__Input records__
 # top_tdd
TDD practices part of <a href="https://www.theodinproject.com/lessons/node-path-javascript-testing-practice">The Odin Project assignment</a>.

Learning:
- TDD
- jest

__Description of the task__
Beginning with the line containing "TDD practices part" and ending with the last line of the listing above, return every line exactly and nothing else.

__Result for this task__
TDD practices part of <a href="https://www.theodinproject.com/lessons/node-path-javascript-testing-practice">The Odin Project assignment</a>.

Learning:
- TDD
- jest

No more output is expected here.